Task instructions:
Scan the data below for lines holding the word "subsubsection", and copy each line found.

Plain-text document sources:
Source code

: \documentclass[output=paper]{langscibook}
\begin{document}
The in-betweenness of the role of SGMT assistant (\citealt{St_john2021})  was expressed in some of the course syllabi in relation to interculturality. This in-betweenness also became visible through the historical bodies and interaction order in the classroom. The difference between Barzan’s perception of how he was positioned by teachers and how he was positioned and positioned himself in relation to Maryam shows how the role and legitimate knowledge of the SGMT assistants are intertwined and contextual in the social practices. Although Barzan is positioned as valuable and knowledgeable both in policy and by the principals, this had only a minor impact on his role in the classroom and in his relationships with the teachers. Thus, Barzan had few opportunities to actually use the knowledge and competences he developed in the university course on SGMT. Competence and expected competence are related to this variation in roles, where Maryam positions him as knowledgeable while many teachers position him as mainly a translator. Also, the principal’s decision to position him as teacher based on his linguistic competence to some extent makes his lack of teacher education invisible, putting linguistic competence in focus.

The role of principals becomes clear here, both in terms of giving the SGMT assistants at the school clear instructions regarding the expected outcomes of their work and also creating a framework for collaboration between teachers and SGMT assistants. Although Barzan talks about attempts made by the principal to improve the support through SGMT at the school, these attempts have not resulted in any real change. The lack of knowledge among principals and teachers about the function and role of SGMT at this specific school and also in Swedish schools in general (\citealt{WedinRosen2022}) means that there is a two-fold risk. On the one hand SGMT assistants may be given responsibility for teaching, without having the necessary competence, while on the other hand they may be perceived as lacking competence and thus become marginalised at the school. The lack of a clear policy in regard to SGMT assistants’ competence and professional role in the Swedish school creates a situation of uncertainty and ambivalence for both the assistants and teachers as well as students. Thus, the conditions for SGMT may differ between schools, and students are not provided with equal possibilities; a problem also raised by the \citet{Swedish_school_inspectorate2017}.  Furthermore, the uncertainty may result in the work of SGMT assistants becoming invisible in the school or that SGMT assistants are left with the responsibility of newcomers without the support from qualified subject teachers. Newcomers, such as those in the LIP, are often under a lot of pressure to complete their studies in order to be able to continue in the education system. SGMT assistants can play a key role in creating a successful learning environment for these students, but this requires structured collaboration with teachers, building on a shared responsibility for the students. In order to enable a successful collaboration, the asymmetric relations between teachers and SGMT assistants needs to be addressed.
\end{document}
---
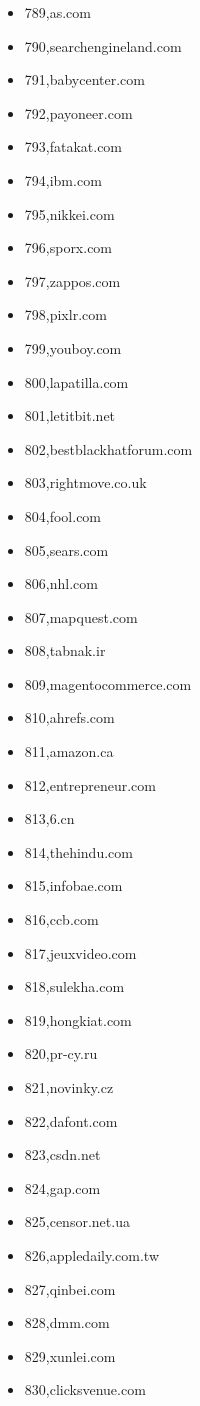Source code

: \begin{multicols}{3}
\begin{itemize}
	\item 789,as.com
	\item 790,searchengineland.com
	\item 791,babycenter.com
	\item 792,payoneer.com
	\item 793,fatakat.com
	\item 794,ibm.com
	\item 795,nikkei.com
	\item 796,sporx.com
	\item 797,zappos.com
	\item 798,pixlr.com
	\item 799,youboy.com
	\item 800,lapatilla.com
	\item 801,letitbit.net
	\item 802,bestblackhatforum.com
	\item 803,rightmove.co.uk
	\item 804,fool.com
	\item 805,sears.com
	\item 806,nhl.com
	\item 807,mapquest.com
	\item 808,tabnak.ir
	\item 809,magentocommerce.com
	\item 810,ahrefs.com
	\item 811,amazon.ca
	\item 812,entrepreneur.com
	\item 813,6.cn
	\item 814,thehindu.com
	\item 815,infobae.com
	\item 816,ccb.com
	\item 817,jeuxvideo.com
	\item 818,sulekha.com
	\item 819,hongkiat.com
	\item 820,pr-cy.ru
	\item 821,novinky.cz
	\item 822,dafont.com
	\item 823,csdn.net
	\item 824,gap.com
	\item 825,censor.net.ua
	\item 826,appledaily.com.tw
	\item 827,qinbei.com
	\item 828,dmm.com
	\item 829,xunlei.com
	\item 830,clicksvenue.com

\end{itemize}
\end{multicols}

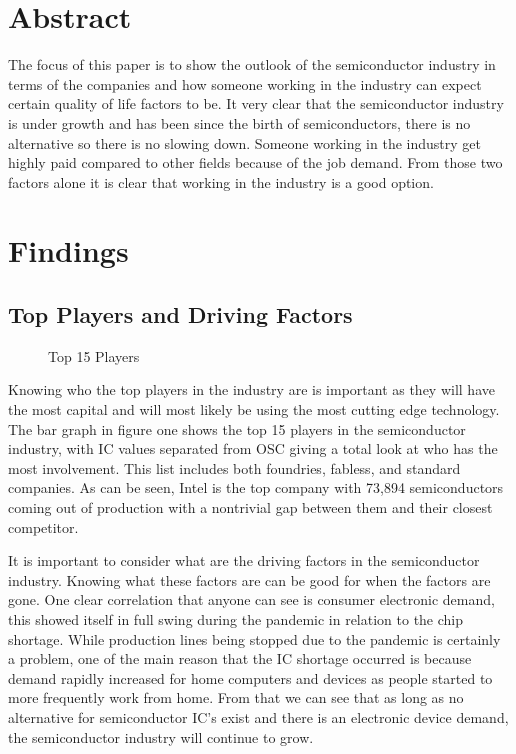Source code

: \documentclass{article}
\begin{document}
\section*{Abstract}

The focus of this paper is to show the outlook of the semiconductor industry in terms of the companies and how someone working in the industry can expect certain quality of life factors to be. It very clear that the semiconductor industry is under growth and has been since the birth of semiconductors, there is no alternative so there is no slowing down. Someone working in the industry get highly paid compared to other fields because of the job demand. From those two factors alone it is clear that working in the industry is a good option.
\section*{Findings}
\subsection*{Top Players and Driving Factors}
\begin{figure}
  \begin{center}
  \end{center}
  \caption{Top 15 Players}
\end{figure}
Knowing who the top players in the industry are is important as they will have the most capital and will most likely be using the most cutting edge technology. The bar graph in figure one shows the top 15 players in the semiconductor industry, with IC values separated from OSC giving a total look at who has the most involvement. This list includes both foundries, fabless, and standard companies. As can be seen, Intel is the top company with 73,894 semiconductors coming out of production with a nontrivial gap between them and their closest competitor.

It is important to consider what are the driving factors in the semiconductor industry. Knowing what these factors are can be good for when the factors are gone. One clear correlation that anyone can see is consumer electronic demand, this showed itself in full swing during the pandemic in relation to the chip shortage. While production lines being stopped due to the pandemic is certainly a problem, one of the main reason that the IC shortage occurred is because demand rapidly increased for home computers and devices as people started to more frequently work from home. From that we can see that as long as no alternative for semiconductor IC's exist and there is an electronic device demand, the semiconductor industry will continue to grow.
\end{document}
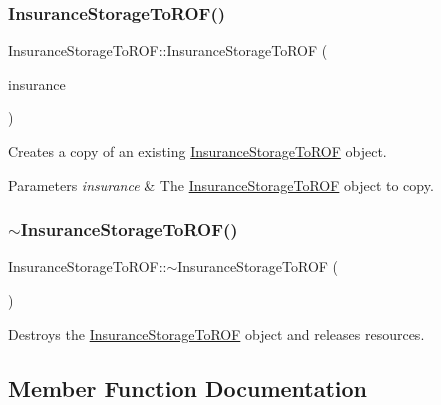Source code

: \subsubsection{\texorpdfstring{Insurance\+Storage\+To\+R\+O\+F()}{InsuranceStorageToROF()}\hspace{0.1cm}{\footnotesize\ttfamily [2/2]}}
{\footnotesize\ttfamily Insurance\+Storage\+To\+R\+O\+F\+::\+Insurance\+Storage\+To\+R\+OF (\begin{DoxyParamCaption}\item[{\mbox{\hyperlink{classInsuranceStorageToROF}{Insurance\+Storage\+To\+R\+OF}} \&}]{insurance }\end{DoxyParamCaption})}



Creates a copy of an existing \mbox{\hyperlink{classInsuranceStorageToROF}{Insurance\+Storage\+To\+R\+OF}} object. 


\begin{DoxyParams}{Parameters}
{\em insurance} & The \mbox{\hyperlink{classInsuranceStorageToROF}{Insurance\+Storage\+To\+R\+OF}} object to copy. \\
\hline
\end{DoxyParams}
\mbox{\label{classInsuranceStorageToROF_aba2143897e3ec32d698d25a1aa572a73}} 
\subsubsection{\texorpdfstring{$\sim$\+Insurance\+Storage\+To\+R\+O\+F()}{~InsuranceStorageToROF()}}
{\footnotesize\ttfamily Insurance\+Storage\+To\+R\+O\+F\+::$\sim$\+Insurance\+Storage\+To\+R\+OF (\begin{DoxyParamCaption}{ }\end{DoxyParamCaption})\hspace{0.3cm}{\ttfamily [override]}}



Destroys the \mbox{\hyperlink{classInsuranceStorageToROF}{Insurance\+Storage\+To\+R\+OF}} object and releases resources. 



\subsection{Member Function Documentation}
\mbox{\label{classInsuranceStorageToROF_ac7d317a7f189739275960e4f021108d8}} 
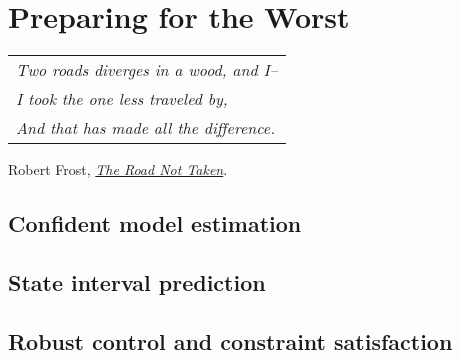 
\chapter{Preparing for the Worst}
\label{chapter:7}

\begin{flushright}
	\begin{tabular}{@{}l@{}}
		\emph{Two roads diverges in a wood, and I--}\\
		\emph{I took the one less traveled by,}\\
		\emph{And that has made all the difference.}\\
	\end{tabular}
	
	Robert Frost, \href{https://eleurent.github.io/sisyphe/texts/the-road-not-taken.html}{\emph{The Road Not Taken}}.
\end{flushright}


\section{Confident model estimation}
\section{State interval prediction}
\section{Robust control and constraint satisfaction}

Solution for this task:
: \subsubsection{\texorpdfstring{Insurance\+Storage\+To\+R\+O\+F()}{InsuranceStorageToROF()}\hspace{0.1cm}{\footnotesize\ttfamily [2/2]}}
\subsubsection{\texorpdfstring{$\sim$\+Insurance\+Storage\+To\+R\+O\+F()}{~InsuranceStorageToROF()}}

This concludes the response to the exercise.